Although the present invention has been described in connection with the presently most practical and preferred embodiment, the present invention is not limited to the embodiment disclosed herein, and is not limited to the appended claims. It is intended to include various modifications and equivalents included in the spirit and scope of the present invention.

Since the tip container filled with the chemical solution can provide a sufficient fluid pressure to supply the tip to the high-pressure transport device, a vertical tip tube is not necessary. By removing the vertical tip tube, the height of the tip supply / transport system can be made lower than that of a conventional tip supply system having a vertical tip tube. A chip supply system with a high height requires a support structure to install the chip container at a high position and support the chip tube, whereas a chip supply system with a low height has few such facilities and is small. Just do it. For example, the chip supply system can in height about 6 0 ft (20 m). On the other hand, the height of a conventional tip supply system for a similarly sized cooking liquor vessel with a vertical tip tube is, for example, 115 feet (35 m).

The upper end portion of the lower chamber 28 of the chip container has the same cross section as the lower end portion of the upper chamber 26. The chip flows directly from the upper chamber to the lower chamber. The lower chamber 28 of the chip container is completely or at least partially filled with the chemical solution. Similarly, a part of the upper chamber 26 may be filled with a chemical solution. For example, the liquid injection nozzles 32 are arranged at various heights on the outer wall of the lower chamber of the chip container, and a row of chemical nozzles 32 are arranged around the outer wall of the lower chamber of the chip container at each height. For example, each row of chemical nozzles 32 can be present at two heights. The chemical liquid nozzle 32 is disposed downward from an angle of about 15 ° to 85 ° from the horizontal in order to inject the chemical liquid downward in the chip container. Injecting the chemical solution downward in this manner can assist the movement of the chip in the chip container chamber.

Claims (21)

A crushed cellulose material supply system,
The supply system includes:
A chip container including an upper chip inlet, a generally vertically positioned internal chamber, and a lower discharge port;
At least one chemical liquid inlet to the chip container, the chemical liquid inlet being adapted to inject the chemical liquid into the chip container;
Including
The chip container holds sufficient chemical solution and chip in the inner chamber to apply hydraulic pressure to the chip at the lower discharge port,
The supply system further comprises:
A chip transfer device that is connected to the lower discharge port and generally horizontally installed to receive chips and chemicals under liquid pressure from the chip container;
A high-pressure transport device that is connected to the discharge section of the chip transport device and receives chips and chemicals;
Including
Thereby, the chip | tip and the liquid pressure of a chemical | medical solution in the said discharge part of the said chip | tip container become sufficient to supply a chip | tip and a chemical | medical solution to a high voltage | pressure conveyance apparatus. The crushed cellulose material supply system characterized by the above-mentioned.

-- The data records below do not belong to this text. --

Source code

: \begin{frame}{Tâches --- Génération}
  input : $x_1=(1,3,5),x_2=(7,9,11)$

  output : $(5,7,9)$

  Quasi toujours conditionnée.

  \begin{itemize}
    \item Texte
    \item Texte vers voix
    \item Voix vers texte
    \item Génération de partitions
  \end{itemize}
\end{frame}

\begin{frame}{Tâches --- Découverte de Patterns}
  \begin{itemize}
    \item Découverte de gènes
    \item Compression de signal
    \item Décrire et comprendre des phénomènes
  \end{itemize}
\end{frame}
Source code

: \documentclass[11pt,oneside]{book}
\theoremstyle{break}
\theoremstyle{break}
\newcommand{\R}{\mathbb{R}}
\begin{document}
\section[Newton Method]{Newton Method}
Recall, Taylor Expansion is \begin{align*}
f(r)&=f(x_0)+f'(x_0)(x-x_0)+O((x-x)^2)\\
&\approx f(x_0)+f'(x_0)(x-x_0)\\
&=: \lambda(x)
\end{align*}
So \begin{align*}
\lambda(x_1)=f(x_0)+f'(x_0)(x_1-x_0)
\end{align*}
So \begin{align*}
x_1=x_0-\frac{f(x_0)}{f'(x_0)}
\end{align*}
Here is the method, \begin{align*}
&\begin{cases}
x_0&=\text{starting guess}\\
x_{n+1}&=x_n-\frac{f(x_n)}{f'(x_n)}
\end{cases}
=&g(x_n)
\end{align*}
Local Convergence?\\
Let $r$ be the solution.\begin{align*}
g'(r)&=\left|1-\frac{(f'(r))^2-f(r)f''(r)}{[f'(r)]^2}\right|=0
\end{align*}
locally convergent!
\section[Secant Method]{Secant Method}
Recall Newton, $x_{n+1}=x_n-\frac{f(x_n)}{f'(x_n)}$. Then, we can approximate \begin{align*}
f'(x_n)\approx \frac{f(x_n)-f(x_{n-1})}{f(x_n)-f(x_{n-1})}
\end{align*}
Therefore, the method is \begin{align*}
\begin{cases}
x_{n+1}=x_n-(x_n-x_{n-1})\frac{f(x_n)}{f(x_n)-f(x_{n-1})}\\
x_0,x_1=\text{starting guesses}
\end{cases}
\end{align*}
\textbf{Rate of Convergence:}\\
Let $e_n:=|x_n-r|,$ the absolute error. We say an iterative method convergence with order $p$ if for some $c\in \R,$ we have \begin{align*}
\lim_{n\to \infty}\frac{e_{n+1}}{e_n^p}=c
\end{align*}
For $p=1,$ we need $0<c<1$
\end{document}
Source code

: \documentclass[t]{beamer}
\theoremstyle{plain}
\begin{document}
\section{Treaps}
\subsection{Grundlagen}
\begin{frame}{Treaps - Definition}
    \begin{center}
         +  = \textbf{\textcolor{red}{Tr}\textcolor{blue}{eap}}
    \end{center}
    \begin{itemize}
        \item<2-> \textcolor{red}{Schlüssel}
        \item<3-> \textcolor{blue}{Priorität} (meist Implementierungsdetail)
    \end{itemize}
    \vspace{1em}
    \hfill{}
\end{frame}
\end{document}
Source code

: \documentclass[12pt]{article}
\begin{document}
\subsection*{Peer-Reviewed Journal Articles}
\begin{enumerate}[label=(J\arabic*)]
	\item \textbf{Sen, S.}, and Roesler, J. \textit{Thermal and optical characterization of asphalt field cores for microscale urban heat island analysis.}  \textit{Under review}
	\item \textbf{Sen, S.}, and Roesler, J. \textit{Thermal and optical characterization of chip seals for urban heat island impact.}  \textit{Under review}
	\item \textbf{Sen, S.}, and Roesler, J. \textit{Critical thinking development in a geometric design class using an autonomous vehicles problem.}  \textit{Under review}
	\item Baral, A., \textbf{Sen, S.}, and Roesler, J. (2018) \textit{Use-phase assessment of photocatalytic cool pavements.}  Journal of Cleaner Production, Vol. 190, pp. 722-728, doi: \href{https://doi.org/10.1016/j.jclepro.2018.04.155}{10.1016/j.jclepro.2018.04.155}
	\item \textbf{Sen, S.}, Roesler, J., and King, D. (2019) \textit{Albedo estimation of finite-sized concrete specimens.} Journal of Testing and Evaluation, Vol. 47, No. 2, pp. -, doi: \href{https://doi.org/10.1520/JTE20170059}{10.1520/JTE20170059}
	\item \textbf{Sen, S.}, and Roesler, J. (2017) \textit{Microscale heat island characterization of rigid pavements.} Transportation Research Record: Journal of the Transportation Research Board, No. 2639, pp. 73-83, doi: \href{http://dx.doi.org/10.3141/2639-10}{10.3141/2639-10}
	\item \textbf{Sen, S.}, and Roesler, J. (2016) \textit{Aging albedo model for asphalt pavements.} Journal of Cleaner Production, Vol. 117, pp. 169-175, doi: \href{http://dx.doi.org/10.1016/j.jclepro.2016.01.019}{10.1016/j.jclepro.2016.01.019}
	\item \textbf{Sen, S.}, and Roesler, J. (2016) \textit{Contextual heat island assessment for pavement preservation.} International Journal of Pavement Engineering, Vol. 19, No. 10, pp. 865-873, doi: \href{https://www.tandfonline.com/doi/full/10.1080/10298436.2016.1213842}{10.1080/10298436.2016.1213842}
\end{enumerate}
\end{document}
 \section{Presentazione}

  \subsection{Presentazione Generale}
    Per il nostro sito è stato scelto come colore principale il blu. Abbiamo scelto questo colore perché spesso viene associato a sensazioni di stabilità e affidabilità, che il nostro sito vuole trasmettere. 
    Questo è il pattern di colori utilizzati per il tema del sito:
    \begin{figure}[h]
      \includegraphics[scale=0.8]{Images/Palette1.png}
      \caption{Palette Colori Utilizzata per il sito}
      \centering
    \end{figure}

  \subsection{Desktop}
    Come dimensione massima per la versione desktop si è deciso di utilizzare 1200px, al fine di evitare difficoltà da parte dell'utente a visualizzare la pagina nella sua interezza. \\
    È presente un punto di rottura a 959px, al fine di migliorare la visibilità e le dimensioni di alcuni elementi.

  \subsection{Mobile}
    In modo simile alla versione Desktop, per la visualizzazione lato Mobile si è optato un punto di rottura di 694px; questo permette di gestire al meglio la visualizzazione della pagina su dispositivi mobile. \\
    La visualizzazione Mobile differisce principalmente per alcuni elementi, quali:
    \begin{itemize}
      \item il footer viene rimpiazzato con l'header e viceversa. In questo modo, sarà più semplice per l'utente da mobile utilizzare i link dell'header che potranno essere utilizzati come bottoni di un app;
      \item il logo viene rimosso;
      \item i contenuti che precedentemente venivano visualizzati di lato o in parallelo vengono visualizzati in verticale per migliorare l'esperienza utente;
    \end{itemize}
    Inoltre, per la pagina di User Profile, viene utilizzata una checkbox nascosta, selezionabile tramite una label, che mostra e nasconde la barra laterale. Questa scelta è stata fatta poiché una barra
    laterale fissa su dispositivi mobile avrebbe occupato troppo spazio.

The chemical level in the chip container is at least 15 feet above the lower discharge port of the chip container, and the chip container is filled with the chemical and the chip between the chemical level and the lower discharge port. The crushed cellulose material supply system described.

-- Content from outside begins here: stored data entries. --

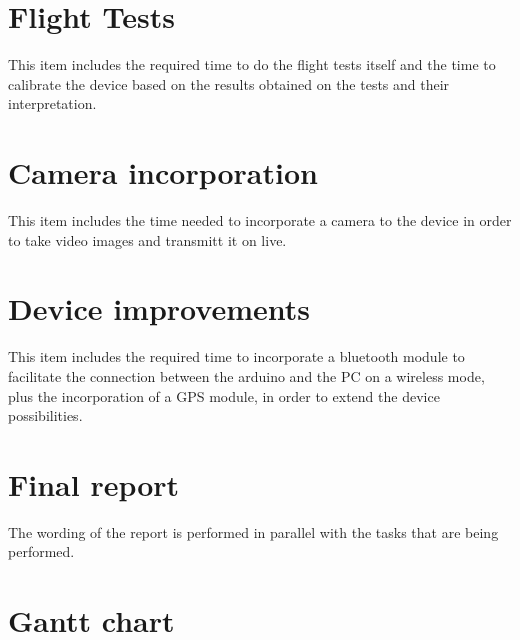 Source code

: \documentclass[12pt, a4paper,twoside]{tesi_upf}
\begin{document}
\section{Flight Tests}

This item includes the required time to do the flight tests itself and the time to calibrate the device based on the results obtained on the tests and their interpretation.

\section{Camera incorporation}

This item includes the time needed to incorporate a camera to the device in order to take video images and transmitt it on live.

\section{Device improvements}

This item includes the required time to incorporate a bluetooth module to facilitate the connection between the arduino and the PC on a wireless mode, plus the incorporation of a GPS module, in order to extend the device possibilities.

\section{Final report}

The wording of the report is performed in parallel with the tasks that are being performed.

\section{Gantt chart}
\end{document}
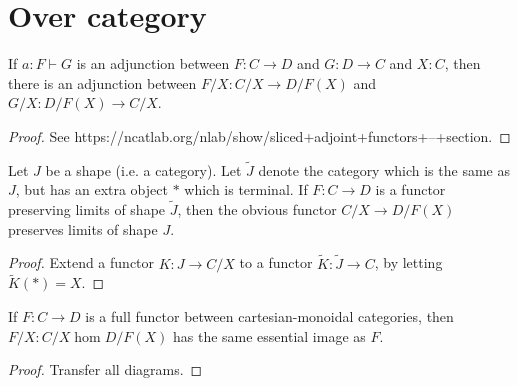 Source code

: 
\section{Over category}


\begin{proposition}
  \label{0-slice-adj}
  \leanok
  \mathlibok

  If $a : F \vdash G$ is an adjunction between $F : C \to D$ and $G : D \to C$ and $X : C$, then there is an adjunction between $F / X : C / X \to D / F(X)$ and $G / X : D / F(X) \to C / X$.
\end{proposition}
\begin{proof}
  \leanok

  See https://ncatlab.org/nlab/show/sliced+adjoint+functors+--+section.
\end{proof}


\begin{proposition}
  \label{0-over-lim}
  \leanok

  Let $J$ be a shape (i.e. a category). Let $\widetilde J$ denote the category which is the same as $J$, but has an extra object $*$ which is terminal.
  If $F : C \to D$ is a functor preserving limits of shape $\widetilde J$, then the obvious functor $C / X \to D / F(X)$ preserves limits of shape $J$.
\end{proposition}
\begin{proof}
  \leanok

  Extend a functor $K\colon  J \to C / X$ to a functor $\widetilde K\colon \widetilde J \to C$, by letting $\widetilde K (*) = X$.
\end{proof}


\begin{proposition}
  \label{0-ess-image-over}
  \leanok

  If $F : C \to D$ is a full functor between cartesian-monoidal categories, then $F / X : C / X \hom D / F(X)$ has the same essential image as $F$.
\end{proposition}
\begin{proof}
  \leanok

  Transfer all diagrams.
\end{proof}



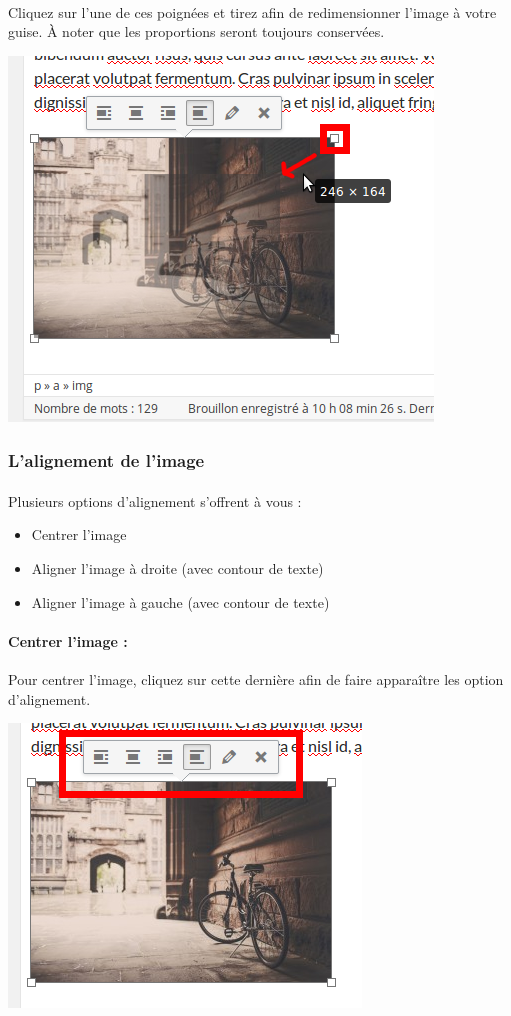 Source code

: \documentclass[10pt,a4paper]{article}
\begin{document}
\paragraph{}Cliquez sur l'une de ces poignées et tirez afin de redimensionner l'image à votre guise. À noter que les proportions seront toujours conservées.
\begin{center}
\includegraphics[scale=0.3]{img/0106.png}
\end{center}
\newpage
\subsubsection{L'alignement de l'image}
\paragraph{}Plusieurs options d'alignement s'offrent à vous :
\begin{itemize}
\item Centrer l'image
\item Aligner l'image à droite (avec contour de texte)
\item Aligner l'image à gauche (avec contour de texte)
\end{itemize}
\paragraph{Centrer l'image : }Pour centrer l'image, cliquez sur cette dernière afin de faire apparaître les option d'alignement.
\begin{center}
\includegraphics[scale=0.3]{img/0107.png}
\end{center}
\end{document}
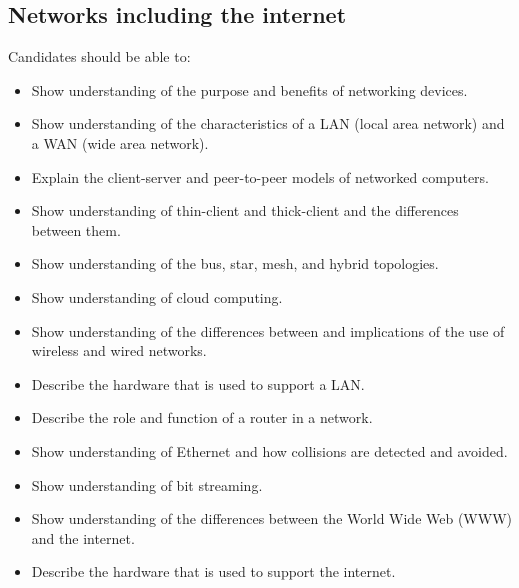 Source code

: \documentclass[a4paper]{article}
\begin{document}
\subsection{Networks including the internet}
Candidates should be able to:
\begin{itemize}
  \item Show understanding of the purpose and benefits of networking devices.
  \item Show understanding of the characteristics of a LAN (local area network) and a WAN (wide area network).
  \item Explain the client-server and peer-to-peer models of networked computers.
  \item Show understanding of thin-client and thick-client and the differences between them.
  \item Show understanding of the bus, star, mesh, and hybrid topologies.
  \item Show understanding of cloud computing.
  \item Show understanding of the differences between and implications of the use of wireless and wired networks.
  \item Describe the hardware that is used to support a LAN.
  \item Describe the role and function of a router in a network.
  \item Show understanding of Ethernet and how collisions are detected and avoided.
  \item Show understanding of bit streaming.
  \item Show understanding of the differences between the World Wide Web (WWW) and the internet.
  \item Describe the hardware that is used to support the internet.
\end{itemize}
\end{document}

The crushed cellulose material supply system according to claim 1, wherein the chip transfer device includes a chemical solution injection device that injects a chemical solution into a chip and a chemical solution in the chip transfer device.
The crushed cellulose material supply system according to claim 1, wherein the chip transfer device includes a mechanical screw conveyor or a spiral conveyor.

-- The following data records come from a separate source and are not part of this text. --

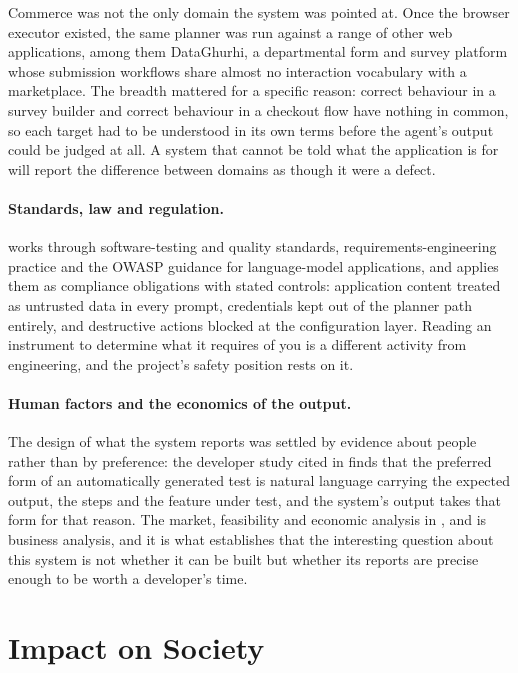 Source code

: Commerce was not the only domain the system was pointed at. Once the browser
executor existed, the same planner was run against a range of other web
applications, among them DataGhurhi, a departmental form and survey platform
whose submission workflows share almost no interaction vocabulary with a
marketplace. The breadth mattered for a specific reason: correct behaviour in a
survey builder and correct behaviour in a checkout flow have nothing in common,
so each target had to be understood in its own terms before the agent's output
could be judged at all. A system that cannot be told what the application is
for will report the difference between domains as though it were a defect.

\paragraph{Standards, law and regulation.}  works through
software-testing and quality standards, requirements-engineering practice and
the OWASP guidance for language-model applications, and applies them as
compliance obligations with stated controls: application content treated as
untrusted data in every prompt, credentials kept out of the planner path
entirely, and destructive actions blocked at the configuration layer. Reading
an instrument to determine what it requires of you is a different activity from
engineering, and the project's safety position rests on it.

\paragraph{Human factors and the economics of the output.} The design of what
the system reports was settled by evidence about people rather than by
preference: the developer study cited in  finds that the
preferred form of an automatically generated test is natural language carrying
the expected output, the steps and the feature under test, and the system's
output takes that form for that reason. The market, feasibility and economic
analysis in ,  and 
is business analysis, and it is what establishes that the interesting question
about this system is not whether it can be built but whether its reports are
precise enough to be worth a developer's time.

\section{Impact on Society}
\label{sec:society}

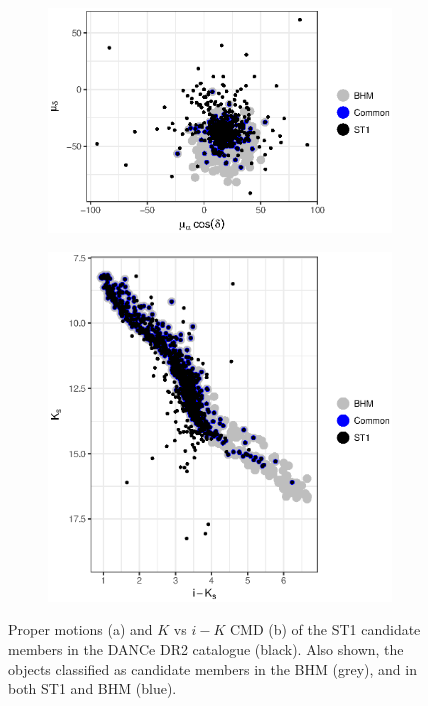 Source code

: \begin{figure}[ht!]
    \centering
    \begin{subfigure}[t]{0.45\textwidth}
    \centering
       \includegraphics[width=\textwidth]{background/Figures/ST1_pm.eps}
        \caption{}
    \end{subfigure}
    \begin{subfigure}[t]{0.45\textwidth}
    \centering
     \includegraphics[width=\textwidth]{background/Figures/ST1_ph.eps}
        \caption{}
    \end{subfigure}
\caption{Proper motions (a) and $K$ vs $i-K$ CMD (b) of the ST1 candidate members in the DANCe DR2 catalogue (black). Also shown, the objects classified as candidate members  in the BHM (grey), and in both ST1 and BHM (blue).}
\label{fig:ST1}
\end{figure}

The chip transport device is a chip tube having a chemical solution nozzle, and the chemical solution nozzle is arranged to move the chip through the chip tube to the discharge portion of the chip transport device by liquid pressure and direct the chemical solution in the chip tube. The crushed cellulose material supply system according to claim 1.
The crushed cellulose material supply according to claim 1, wherein at least one chemical liquid inlet to the chip container is a group of chemical liquid nozzles arranged along the periphery of the chip container at a plurality of height positions of the chip container. system.
The crushed cellulose material according to claim 1, wherein at least one chemical solution inlet of the chip container includes a chemical liquid nozzle oriented at an angle of 15 ° to 85 ° from the horizontal to inject the chemical solution downward into the chip container. Supply system.
The crushed cellulose material supply system according to claim 1, wherein the upper part of the chip container has a circular or elliptical cross section, and the lower part of the chip container includes a tapered flat side wall facing each other.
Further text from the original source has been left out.